▸ **Records to process**:
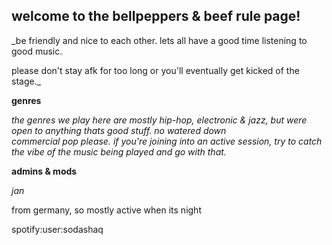 ## welcome to the bellpeppers & beef rule page!

  _be friendly and nice to each other. lets all have a good time listening to good music.

  please don't stay afk for too long or you'll eventually get kicked of the stage._

**genres**

  _the genres we play here are mostly hip-hop, electronic & jazz, but were open to anything thats good stuff. no watered down                   
  commercial pop please.
  if you're joining into an active session, try to catch the vibe of the music being played and go with that._

**admins & mods**

  _jan_

   from germany, so mostly active when its night

   spotify:user:sodashaq


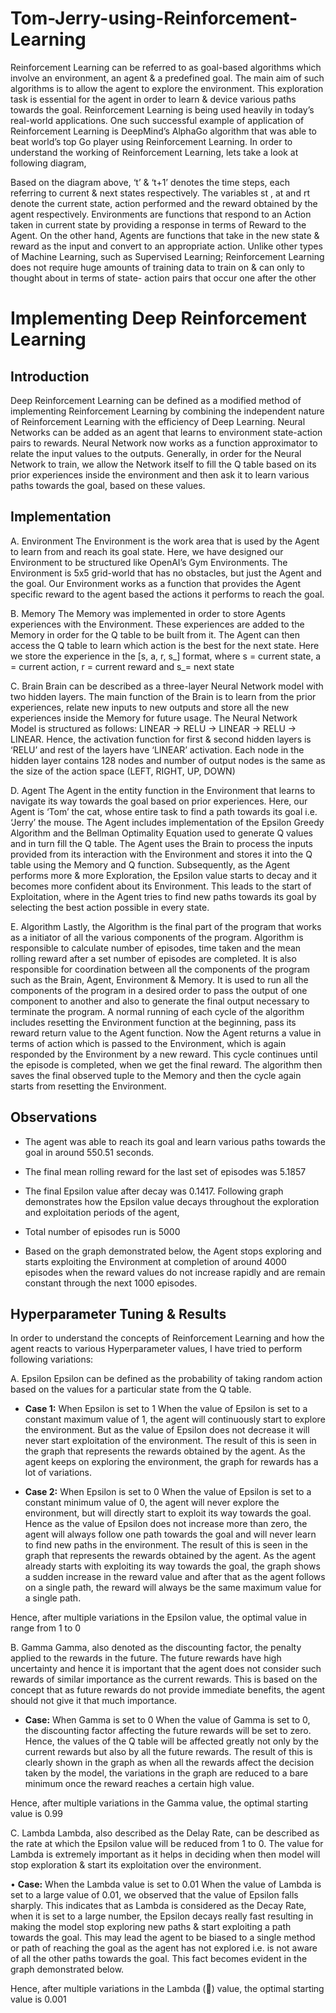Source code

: # Tom-Jerry-using-Reinforcement-Learning

Reinforcement Learning can be referred to as goal-based algorithms which involve an environment, an agent & a predefined goal. The main aim of such algorithms is to allow the agent to explore the environment. This exploration task is essential for the agent in order to learn & device various paths towards the goal.
Reinforcement Learning is being used heavily in today’s real-world applications. One such successful example of application of Reinforcement Learning is DeepMind’s AlphaGo algorithm that was able to beat world’s top Go player using Reinforcement Learning. 
In order to understand the working of Reinforcement Learning, lets take a look at following diagram,
 
Based on the diagram above, ‘t’ & ‘t+1’ denotes the time steps, each referring to current & next states respectively. The variables st , at and rt denote the current state, action performed and the reward obtained by the agent respectively. 
Environments are functions that respond to an Action taken in current state by providing a response in terms of Reward to the Agent. On the other hand, Agents are functions that take in the new state & reward as the input and convert to an appropriate action. Unlike other types of Machine Learning, such as Supervised Learning; Reinforcement Learning does not require huge amounts of training data to train on & can only to thought about in terms of state- action pairs that occur one after the other

# Implementing Deep Reinforcement Learning
## Introduction
Deep Reinforcement Learning can be defined as a modified method of implementing Reinforcement Learning by combining the independent nature of Reinforcement Learning with the efficiency of Deep Learning. 
Neural Networks can be added as an agent that learns to environment state-action pairs to rewards. Neural Network now works as a function approximator to relate the input values to the outputs. Generally, in order for the Neural Network to train, we allow the Network itself to fill the Q table based on its prior experiences inside the environment and then ask it to learn various paths towards the goal, based on these values.

## Implementation

A. Environment
The Environment is the work area that is used by the Agent to learn from and reach its goal state. Here, we have designed our Environment to be structured like OpenAI’s Gym Environments. The Environment is 5x5 grid-world that has no obstacles, but just the Agent and the goal. Our Environment works as a function that provides the Agent specific reward to the agent based the actions it performs to reach the goal.

B. Memory
The Memory was implemented in order to store Agents experiences with the Environment. These experiences are added to the Memory in order for the Q table to be built from it. The Agent can then access the Q table to learn which action is the best for the next state. Here we store the experience in the [s, a, r, s_] format, where s = current state, a = current action, r = current reward and s_= next state 

C. Brain
Brain can be described as a three-layer Neural Network model with two hidden layers. The main function of the Brain is to learn from the prior experiences, relate new inputs to new outputs and store all the new experiences inside the Memory for future usage. The Neural Network Model is structured as follows:
LINEAR -> RELU -> LINEAR -> RELU -> LINEAR.
Hence, the activation function for first & second hidden layers is ‘RELU’ and rest of the layers have ‘LINEAR’ activation. Each node in the hidden layer contains 128 nodes and number of output nodes is the same as the size of the action space (LEFT, RIGHT, UP, DOWN)

D. Agent
The Agent in the entity function in the Environment that learns to navigate its way towards the goal based on prior experiences. Here, our Agent is ‘Tom’ the cat, whose entire task to find a path towards its goal i.e. ‘Jerry’ the mouse.
The Agent includes implementation of the Epsilon Greedy Algorithm and the Bellman Optimality Equation used to generate Q values and in turn fill the Q table. The Agent uses the Brain to process the inputs provided from its interaction with the Environment and stores it into the Q table using the Memory and Q function. 
Subsequently, as the Agent performs more & more Exploration, the Epsilon value starts to decay and it becomes more confident about its Environment. This leads to the start of Exploitation, where in the Agent tries to find new paths towards its goal by selecting the best action possible in every state.

E. Algorithm
Lastly, the Algorithm is the final part of the program that works as a initiator of all the various components of the program. Algorithm is responsible to calculate number of episodes, time taken and the mean rolling reward after a set number of episodes are completed. It is also responsible for coordination between all the components of the program such as the Brain, Agent, Environment & Memory. It is used to run all the components of the program in a desired order to pass the output of one component to another and also to generate the final output necessary to terminate the program. 
A normal running of each cycle of the algorithm includes resetting the Environment function at the beginning, pass its reward return value to the Agent function. Now the Agent returns a value in terms of action which is passed to the Environment, which is again responded by the Environment by a new reward. This cycle continues until the episode is completed, when we get the final reward. The algorithm then saves the final observed tuple to the Memory and then the cycle again starts from resetting the Environment. 

## Observations
* The agent was able to reach its goal and learn various paths towards the goal in around 550.51 seconds.
* The final mean rolling reward for the last set of episodes was 5.1857
* The final Epsilon value after decay was 0.1417. Following graph demonstrates how the Epsilon value decays throughout the exploration and exploitation periods of the agent,
 

* Total number of episodes run is 5000
* Based on the graph demonstrated below, the Agent stops exploring and starts exploiting the Environment at completion of around 4000 episodes when the reward values do not increase rapidly and are remain constant through the next 1000 episodes. 
 
## Hyperparameter Tuning & Results

In order to understand the concepts of Reinforcement Learning and how the agent reacts to various Hyperparameter values, I have tried to perform following variations:

A. Epsilon
Epsilon can be defined as the probability of taking random action based on the values for a particular state from the Q table.

* **Case 1:** When Epsilon is set to 1
When the value of Epsilon is set to a constant maximum value of 1, the agent will continuously start to explore the environment. But as the value of Epsilon does not decrease it will never start exploitation of the environment. The result of this is seen in the graph that represents the rewards obtained by the agent. As the agent keeps on exploring the environment, the graph for rewards has a lot of variations.
 
 
* **Case 2:** When Epsilon is set to 0
When the value of Epsilon is set to a constant minimum value of 0, the agent will never explore the environment, but will directly start to exploit its way towards the goal. Hence as the value of Epsilon does not increase more than zero, the agent will always follow one path towards the goal and will never learn to find new paths in the environment. The result of this is seen in the graph that represents the rewards obtained by the agent. As the agent already starts with exploiting its way towards the goal, the graph shows a sudden increase in the reward value and after that as the agent follows on a single path, the reward will always be the same maximum value for a single path.
 
 
Hence, after multiple variations in the Epsilon value, the optimal value in range from 1 to 0 

B. Gamma
Gamma, also denoted as the discounting factor, the penalty applied to the rewards in the future. The future rewards have high uncertainty and hence it is important that the agent does not consider such rewards of similar importance as the current rewards. This is based on the concept that as future rewards do not provide immediate benefits, the agent should not give it that much importance. 

* **Case:** When Gamma is set to 0
When the value of Gamma is set to 0, the discounting factor affecting the future rewards will be set to zero. Hence, the values of the Q table will be affected greatly not only by the current rewards but also by all the future rewards. The result of this is clearly shown in the graph as when all the rewards affect the decision taken by the model, the variations in the graph are reduced to a bare minimum once the reward reaches a certain high value. 

 
Hence, after multiple variations in the Gamma value, the optimal starting value is 0.99

C. Lambda
Lambda, also described as the Delay Rate, can be described as the rate at which the Epsilon value will be reduced from 1 to 0. The value for Lambda is extremely important as it helps in deciding when then model will stop exploration & start its exploitation over the environment. 

•	**Case:** When the Lambda value is set to 0.01
When the value of Lambda is set to a large value of 0.01, we observed that the value of Epsilon falls sharply. This indicates that as Lambda is considered as the Decay Rate, when it is set to a large number, the Epsilon decays really fast resulting in making the model stop exploring new paths & start exploiting a path towards the goal. This may lead the agent to be biased to a single method or path of reaching the goal as the agent has not explored i.e. is not aware of all the other paths towards the goal. This fact becomes evident in the graph demonstrated below.
  
Hence, after multiple variations in the Lambda () value, the optimal starting value is 0.001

▸ **Task to carry out**: Report the count of lines in the entries that contain the string "around", and nothing besides it.

▸ **Completed task**: 2